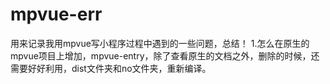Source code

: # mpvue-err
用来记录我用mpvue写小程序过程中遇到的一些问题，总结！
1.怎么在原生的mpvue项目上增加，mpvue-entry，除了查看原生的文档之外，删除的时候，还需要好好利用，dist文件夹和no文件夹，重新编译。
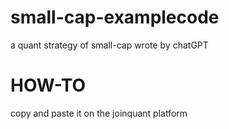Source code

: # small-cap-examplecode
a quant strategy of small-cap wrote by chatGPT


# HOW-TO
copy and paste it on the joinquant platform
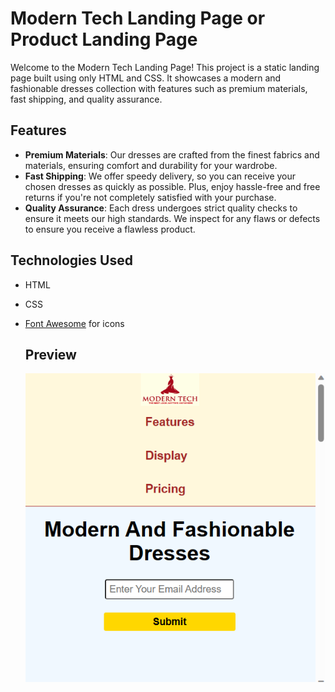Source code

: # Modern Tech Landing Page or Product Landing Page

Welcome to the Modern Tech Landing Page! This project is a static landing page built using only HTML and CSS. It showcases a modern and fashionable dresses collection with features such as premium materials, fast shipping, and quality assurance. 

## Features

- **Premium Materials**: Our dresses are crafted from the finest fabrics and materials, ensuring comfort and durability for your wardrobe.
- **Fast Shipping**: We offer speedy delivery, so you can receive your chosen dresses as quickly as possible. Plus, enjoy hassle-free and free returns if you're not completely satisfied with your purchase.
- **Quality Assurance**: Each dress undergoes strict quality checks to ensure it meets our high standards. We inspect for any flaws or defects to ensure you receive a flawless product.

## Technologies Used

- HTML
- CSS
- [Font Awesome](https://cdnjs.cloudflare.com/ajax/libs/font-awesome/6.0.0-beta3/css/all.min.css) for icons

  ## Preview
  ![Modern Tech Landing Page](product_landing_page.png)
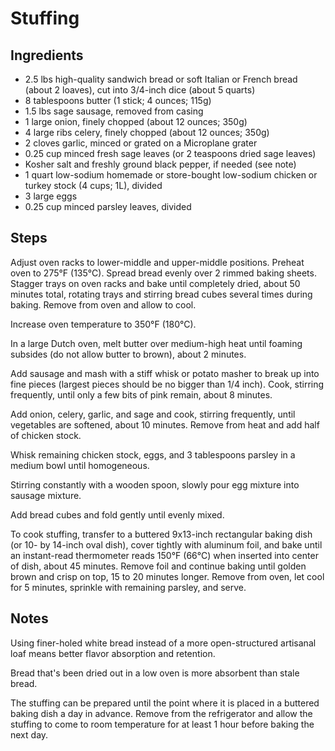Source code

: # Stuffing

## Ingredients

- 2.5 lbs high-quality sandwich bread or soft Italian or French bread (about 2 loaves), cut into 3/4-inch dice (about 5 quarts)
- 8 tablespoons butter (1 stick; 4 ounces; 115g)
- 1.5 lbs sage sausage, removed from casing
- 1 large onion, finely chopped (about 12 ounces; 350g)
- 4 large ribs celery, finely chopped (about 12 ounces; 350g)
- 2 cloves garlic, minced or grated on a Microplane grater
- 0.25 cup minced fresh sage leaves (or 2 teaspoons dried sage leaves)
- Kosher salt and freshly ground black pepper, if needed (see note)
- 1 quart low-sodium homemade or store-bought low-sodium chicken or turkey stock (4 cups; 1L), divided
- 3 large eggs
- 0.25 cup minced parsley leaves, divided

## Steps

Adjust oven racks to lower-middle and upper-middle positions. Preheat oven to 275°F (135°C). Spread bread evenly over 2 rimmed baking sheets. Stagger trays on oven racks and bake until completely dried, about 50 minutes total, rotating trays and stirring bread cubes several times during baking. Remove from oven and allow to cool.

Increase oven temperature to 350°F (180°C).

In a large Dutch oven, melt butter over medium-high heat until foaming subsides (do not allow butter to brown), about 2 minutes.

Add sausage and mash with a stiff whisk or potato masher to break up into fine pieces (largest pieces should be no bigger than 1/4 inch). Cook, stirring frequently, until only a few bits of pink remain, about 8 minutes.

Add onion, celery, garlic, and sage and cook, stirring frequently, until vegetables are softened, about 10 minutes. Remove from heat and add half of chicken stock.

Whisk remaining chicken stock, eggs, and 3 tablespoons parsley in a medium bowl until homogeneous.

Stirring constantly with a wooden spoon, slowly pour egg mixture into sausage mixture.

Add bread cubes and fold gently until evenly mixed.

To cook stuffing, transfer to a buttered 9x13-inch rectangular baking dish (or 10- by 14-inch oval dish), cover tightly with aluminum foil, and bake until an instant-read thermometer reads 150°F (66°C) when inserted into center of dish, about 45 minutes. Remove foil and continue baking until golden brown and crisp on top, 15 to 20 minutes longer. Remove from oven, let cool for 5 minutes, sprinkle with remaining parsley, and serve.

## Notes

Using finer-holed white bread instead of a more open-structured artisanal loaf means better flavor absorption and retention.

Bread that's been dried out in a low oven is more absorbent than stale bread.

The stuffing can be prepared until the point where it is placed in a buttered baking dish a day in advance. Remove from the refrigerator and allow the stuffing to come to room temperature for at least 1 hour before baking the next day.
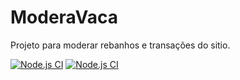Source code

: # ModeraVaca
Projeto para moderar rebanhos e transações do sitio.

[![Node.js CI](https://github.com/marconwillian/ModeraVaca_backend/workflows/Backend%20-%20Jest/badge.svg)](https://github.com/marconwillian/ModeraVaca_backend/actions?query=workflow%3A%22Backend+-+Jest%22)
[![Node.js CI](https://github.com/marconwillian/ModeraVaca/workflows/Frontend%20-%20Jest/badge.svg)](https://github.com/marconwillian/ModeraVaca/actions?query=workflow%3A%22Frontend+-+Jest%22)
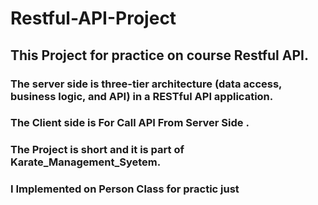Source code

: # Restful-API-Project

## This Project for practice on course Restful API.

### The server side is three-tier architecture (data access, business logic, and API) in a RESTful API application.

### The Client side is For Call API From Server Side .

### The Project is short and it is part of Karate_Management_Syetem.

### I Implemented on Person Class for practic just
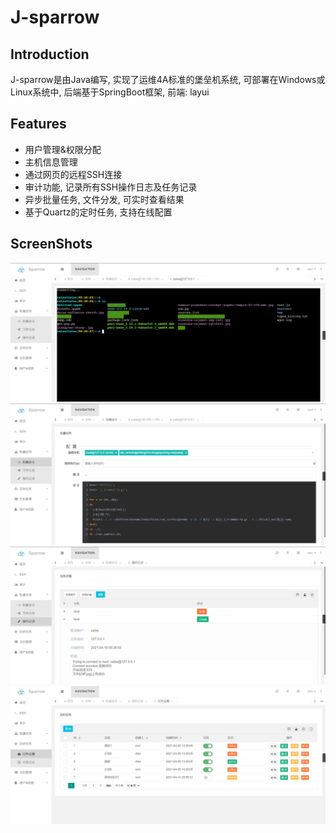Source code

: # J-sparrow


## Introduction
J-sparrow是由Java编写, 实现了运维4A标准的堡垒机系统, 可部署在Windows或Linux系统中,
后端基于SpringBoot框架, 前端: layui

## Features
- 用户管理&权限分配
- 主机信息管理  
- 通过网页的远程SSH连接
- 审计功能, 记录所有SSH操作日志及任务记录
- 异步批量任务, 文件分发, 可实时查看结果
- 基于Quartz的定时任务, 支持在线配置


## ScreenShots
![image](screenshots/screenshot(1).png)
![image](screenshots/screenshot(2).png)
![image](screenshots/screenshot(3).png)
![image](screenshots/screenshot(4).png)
----
### What to produce
Using the data above, establish how many lines include the word "leaves"; the reply is that number only.

### Result of this exercise
2